Volatility and Trading Strategies
The conflicting economic data, with producer prices cooling while consumer inflation remains persistent, creates a tug-of-war that supports the current trading range. Recent reports confirm this divergence, with the latest headline CPI showing a modest 3.3% annual rate while core inflation remains stickier, preventing a clear trend from emerging. We see this as an opportunity to sell options at the upper and lower bounds of the established range, collecting premium while the market digests these mixed signals.
Geopolitical tensions are providing a solid floor under the price of gold, limiting downside risk for bullish positions. Beyond the events in the Middle East, ongoing global conflicts and trade disputes continue to fuel safe-haven demand, making bets against gold particularly risky at this moment. This environment makes buying call options or structuring bullish call spreads an attractive, risk-defined way to position for a potential breakout to the upside.

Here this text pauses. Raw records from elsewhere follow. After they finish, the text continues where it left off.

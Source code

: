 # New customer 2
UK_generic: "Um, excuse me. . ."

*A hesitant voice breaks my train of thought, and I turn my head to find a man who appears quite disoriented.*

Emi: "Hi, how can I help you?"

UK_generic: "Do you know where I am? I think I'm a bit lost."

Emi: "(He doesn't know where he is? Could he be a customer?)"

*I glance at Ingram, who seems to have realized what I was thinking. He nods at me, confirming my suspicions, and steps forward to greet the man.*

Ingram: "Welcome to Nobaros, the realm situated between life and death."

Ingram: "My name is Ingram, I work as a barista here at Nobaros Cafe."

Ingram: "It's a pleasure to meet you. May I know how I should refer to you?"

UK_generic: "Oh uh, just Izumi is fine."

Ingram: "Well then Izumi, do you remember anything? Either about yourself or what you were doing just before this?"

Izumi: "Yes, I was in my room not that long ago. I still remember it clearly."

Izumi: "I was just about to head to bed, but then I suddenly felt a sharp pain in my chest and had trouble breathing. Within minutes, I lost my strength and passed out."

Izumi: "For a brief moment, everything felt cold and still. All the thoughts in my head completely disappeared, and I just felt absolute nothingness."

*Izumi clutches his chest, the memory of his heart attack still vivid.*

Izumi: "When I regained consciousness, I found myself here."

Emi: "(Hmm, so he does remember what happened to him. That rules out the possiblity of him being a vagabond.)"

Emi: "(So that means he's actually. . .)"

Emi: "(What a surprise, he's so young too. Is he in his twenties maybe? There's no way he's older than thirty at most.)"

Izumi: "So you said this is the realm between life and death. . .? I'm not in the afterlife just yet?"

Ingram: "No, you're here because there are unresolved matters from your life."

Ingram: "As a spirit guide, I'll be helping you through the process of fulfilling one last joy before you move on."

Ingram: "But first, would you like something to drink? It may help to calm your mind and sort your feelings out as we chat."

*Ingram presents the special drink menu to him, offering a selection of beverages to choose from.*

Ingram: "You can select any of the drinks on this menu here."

The market has almost entirely priced in a rate hold at the next FOMC meeting, with the CME FedWatch Tool showing over a 90% probability. This consensus creates a vulnerability to any surprises, whether from a hawkish statement by monetary officials or political interference. We are watching for any deviation from this expectation as a trigger to exit range-bound strategies and embrace momentum.
Historically, periods of political pressure on the Fed, such as the verbal attacks by the former president in 2018, have led to significant market volatility and eventual policy shifts. That period saw increased turbulence in equity and bond markets, which ultimately influenced the central bank’s decisions. We expect a similar pattern could play out, meaning the current calm may be temporary.
In the coming weeks, we would favor strategies like long straddles or strangles on gold futures, which are designed to profit from a large price swing in either direction. These positions would capitalize on the core issue of uncertainty stemming from potential leadership changes at the monetary authority. Such a strategy allows a trader to benefit from the coming turbulence without needing to correctly predict its ultimate direction.